Решающим здесь является то, что городская жизнь превратила борьбу с природой за пропитание в борьбу за человека, что выгода, за которую борются, получается не от природы, а от человека.
Георг Зиммель, 1903[86]Доместикация (приручение, одомашнивание) – это сложное явление, при котором страсть к процедурам, протоколам и «контролю качества», вызванная индустриальной цивилизацией, приводит к постоянной (пере)оценке каждого человека.

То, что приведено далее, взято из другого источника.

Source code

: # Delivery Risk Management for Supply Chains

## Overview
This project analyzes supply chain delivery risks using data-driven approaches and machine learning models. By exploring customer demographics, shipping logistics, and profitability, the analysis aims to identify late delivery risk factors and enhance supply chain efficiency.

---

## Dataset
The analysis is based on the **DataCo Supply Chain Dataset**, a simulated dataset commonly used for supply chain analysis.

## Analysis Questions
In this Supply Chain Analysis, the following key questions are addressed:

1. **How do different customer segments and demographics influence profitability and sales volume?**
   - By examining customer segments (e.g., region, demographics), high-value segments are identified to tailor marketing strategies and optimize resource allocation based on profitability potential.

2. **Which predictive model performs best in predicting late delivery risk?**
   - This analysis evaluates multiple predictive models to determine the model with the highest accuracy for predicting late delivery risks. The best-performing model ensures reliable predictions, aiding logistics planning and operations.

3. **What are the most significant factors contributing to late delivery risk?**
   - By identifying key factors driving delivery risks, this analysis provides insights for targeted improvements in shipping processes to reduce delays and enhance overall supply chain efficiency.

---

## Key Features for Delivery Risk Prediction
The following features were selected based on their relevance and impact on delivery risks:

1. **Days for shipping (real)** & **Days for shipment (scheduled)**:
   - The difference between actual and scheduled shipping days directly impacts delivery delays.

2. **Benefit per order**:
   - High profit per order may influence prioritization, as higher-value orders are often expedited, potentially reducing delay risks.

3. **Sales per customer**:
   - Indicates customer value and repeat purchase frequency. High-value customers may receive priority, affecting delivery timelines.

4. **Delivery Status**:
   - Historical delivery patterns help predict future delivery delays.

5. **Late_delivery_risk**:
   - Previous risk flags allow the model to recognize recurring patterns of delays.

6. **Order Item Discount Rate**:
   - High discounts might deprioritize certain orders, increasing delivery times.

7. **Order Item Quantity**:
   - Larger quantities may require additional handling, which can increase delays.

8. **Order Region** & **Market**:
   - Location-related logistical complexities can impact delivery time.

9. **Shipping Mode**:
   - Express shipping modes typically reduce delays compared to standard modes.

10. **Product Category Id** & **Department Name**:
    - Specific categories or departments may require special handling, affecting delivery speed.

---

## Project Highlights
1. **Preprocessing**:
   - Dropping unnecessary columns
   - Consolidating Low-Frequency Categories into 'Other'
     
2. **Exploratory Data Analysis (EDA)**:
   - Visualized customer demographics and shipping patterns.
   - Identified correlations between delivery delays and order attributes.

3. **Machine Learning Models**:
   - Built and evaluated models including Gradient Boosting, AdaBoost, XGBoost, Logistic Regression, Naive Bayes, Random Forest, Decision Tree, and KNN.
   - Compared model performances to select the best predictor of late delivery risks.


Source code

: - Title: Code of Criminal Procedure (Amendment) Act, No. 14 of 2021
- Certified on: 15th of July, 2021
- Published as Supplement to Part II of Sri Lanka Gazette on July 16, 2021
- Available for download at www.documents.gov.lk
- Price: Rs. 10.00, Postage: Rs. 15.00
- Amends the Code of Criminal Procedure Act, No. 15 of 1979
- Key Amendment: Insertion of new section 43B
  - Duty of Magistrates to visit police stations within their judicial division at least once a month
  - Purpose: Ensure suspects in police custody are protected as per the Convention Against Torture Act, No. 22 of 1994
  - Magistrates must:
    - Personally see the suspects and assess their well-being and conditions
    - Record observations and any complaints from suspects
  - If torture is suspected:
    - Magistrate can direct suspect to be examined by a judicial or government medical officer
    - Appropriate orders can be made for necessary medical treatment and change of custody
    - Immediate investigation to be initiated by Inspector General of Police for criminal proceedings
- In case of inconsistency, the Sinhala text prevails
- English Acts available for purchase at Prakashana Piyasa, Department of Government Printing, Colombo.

Отчасти доместикация схожа с индивидуацией, как ее определяет Бернар Стиглер[87]. Индивидуацией он называет феномен, позволяющий одновременно быть собой (я), осознавать собственную личность и являться частью определенной группы, целостности. Доместикация описывает также постепенное усвоение концепций. Это, в свою очередь, схоже с дрессировкой, в процессе которой происходит принятие и выполнение подаваемых извне команд. Кажется, такого рода процесс больше характерен для рабочей среды, однако его можно встретить и в бытовой сфере, и… в сфере потребления. Вся общественная система использует этот механизм; он уже скрипит, и его слабые сигналы привлекают внимание критики.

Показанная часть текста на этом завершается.